Richard Cowin describes an often overlooked concept "Disposable Software" in a recent blog entry. In my opinion, this seemingly basic concept that software is not forever is integral to making good architecture and product development decisions.

I believe that the idea "software is temporary" increasingly rings true in the world of Service-Oriented Architecture (SOA). Jini incorporated this into it‘s programming paradigm with the incorporation of the "lease" concept. A service or client leases an amount of time with it‘s software dependencies as an expected lifespan, duration to use a service, or renewal period. Services are likely to be available if a lease is active for that service. We can download the binding to that service based on a contract and decide what to do when the lease for that service is expiring. If the contract does not change then a new version of the service may be deployed and when the old version‘s lease expires all of the consumers of that service may get the new version‘s binding.
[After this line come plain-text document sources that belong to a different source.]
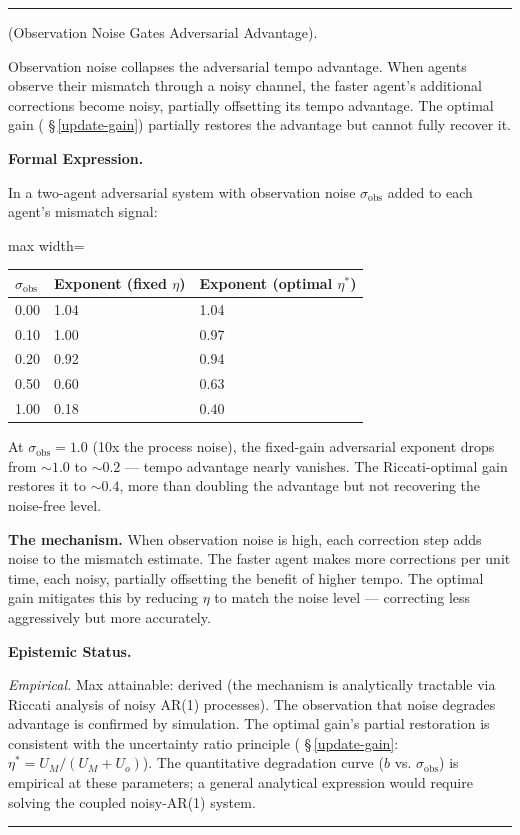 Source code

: \documentclass[11pt,oneside]{article}
\newcounter{claim}[section]
\renewcommand{\theclaim}{\thesection.\arabic{claim}}
\newenvironment{segment}[2]{%
  \refstepcounter{claim}%
  \bigskip\noindent\hrule\smallskip
  \noindent{\bfseries #1~\theclaim}\enskip(#2).\par\smallskip
  \noindent\ignorespaces
}{%
  \par\smallskip\noindent\hrule\bigskip
}
\newenvironment{observation}[1][]{\begin{segment}{Observation}{#1}}{\end{segment}}
\begin{document}
\begin{observation}[Observation Noise Gates Adversarial Advantage]
\label{observation-gates-advantage}
Observation noise collapses the adversarial tempo advantage. When agents observe their mismatch through a noisy channel, the faster agent's additional corrections become noisy, partially offsetting its tempo advantage. The optimal gain ( \S\,\ref{update-gain}) partially restores the advantage but cannot fully recover it.



\medskip\noindent\textbf{Formal Expression.}



In a two-agent adversarial system with observation noise $\sigma_{\text{obs}}$ added to each agent's mismatch signal:

\begin{adjustbox}{max width=\textwidth}
\small
\begin{tabular}{lll}
\toprule
$\sigma_{\text{obs}}$ & Exponent (fixed $\eta$) & Exponent (optimal $\eta^*$) \\
\midrule
0.00 & 1.04 & 1.04 \\
0.10 & 1.00 & 0.97 \\
0.20 & 0.92 & 0.94 \\
0.50 & 0.60 & 0.63 \\
1.00 & 0.18 & 0.40 \\
\bottomrule
\end{tabular}
\end{adjustbox}


At $\sigma_{\text{obs}} = 1.0$ (10x the process noise), the fixed-gain adversarial exponent drops from $\sim 1.0$ to $\sim 0.2$ — tempo advantage nearly vanishes. The Riccati-optimal gain restores it to $\sim 0.4$, more than doubling the advantage but not recovering the noise-free level.

\textbf{The mechanism.} When observation noise is high, each correction step adds noise to the mismatch estimate. The faster agent makes more corrections per unit time, each noisy, partially offsetting the benefit of higher tempo. The optimal gain mitigates this by reducing $\eta$ to match the noise level — correcting less aggressively but more accurately.


\medskip\noindent\textbf{Epistemic Status.}


\textit{Empirical.} Max attainable: derived (the mechanism is analytically tractable via Riccati analysis of noisy AR(1) processes). The observation that noise degrades advantage is confirmed by simulation. The optimal gain's partial restoration is consistent with the uncertainty ratio principle ( \S\,\ref{update-gain}: $\eta^* = U_M / (U_M + U_o)$). The quantitative degradation curve ($b$ vs. $\sigma_{\text{obs}}$) is empirical at these parameters; a general analytical expression would require solving the coupled noisy-AR(1) system.



\end{observation}
\end{document}
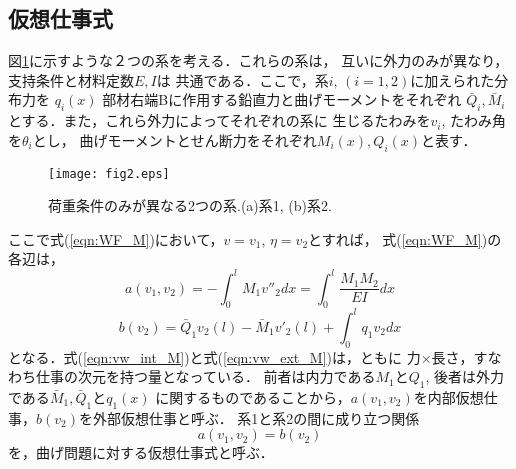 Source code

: \documentclass[10pt,a4j]{jarticle}
\begin{document}
\subsection{仮想仕事式}
図\ref{fig:fig2_2}に示すような２つの系を考える．これらの系は，
互いに外力のみが異なり，支持条件と材料定数$E,I$は
共通である．ここで，系$i,\, (i=1,2)$に加えられた分布力を
$q_i(x)$ 部材右端Bに作用する鉛直力と曲げモーメントをそれぞれ
$\bar Q_i, \bar M_i$とする．また，これら外力によってそれぞれの系に
生じるたわみを$v_i$, たわみ角を$\theta_i$とし，
曲げモーメントとせん断力をそれぞれ$M_i(x), Q_i(x)$と表す．
\begin{figure}[h]
	\begin{center}
	\texttt{[image: fig2.eps]} 
	\end{center}
	\caption{荷重条件のみが異なる2つの系.(a)系1, (b)系2.} 
	\label{fig:fig2_2}
\end{figure}
ここで式(\ref{eqn:WF_M})において，$v=v_1$, $\eta=v_2$とすれば，
式(\ref{eqn:WF_M})の各辺は，
\begin{equation}
	a(v_1,v_2)=-\int_0^l M_1v''_2dx = \int_0^l\frac{M_1M_2}{EI}dx
	\label{eqn:vw_int_M}
\end{equation}
\begin{equation}
	b(v_2)=\bar Q_1 v_2(l)-\bar M_1  v'_2(l) +\int_0^l q_1 v_2dx
	\label{eqn:vw_ext_M}
\end{equation}
となる．式(\ref{eqn:vw_int_M})と式(\ref{eqn:vw_ext_M})は，ともに
力$\times$長さ，すなわち仕事の次元を持つ量となっている．
前者は内力である$M_1$と$Q_1$, 後者は外力である$\bar M_1, \bar Q_1$と$q_1(x)$
に関するものであることから，$a(v_1,v_2)$を内部仮想仕事，$b(v_2)$を外部仮想仕事と呼ぶ．
系1と系2の間に成り立つ関係
\begin{equation}
	a(v_1,v_2)=b(v_2)
	\label{eqn:vw_eq_M}
\end{equation}
を，曲げ問題に対する仮想仕事式と呼ぶ．
\end{document}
This allows reasonably granular services to be upgraded easily upon lease expirations.

Even in the XML web services world there is this thought of decommissioning software. Multiple vendors have developed strategies for registering, instrumenting, monitoring, advertising, and removing services based on web services. I have listened to discussions on the use of COBOL transaction services deployed to mainframes which paralleled the SOA concepts of granular services with specific operational goals. I heard that there may still be print jobs generated from these deployed services. The developers and business owners of these services are no longer available to convey a strategy for removal. Those services which are running without any currently identifiable business value are operational debt for the businesses in which they are deployed. Many established SOA strategies have taken this into consideration. Services at the right granularity can be tracked with metering which could lead to eventual removal of a service based on Service Level Agreements (SLA).

When consulting customers on introducing SOA to the organization, service removal is a high priority topic to help drive a successful SOA initiative. Services in most good SOA strategies map to a business value. When the business value is no longer relevant we must be able to remove the service effectively in order to cease further operation debt. You may even deprecate a version of your service and later remove it when all of the consumers of that service no longer use it or employ more drastic strategies to remove services. Operational costs in maintaining software is usually the biggest cost of all for large organizations. We must do what we can to make sure these costs are controlled effectively.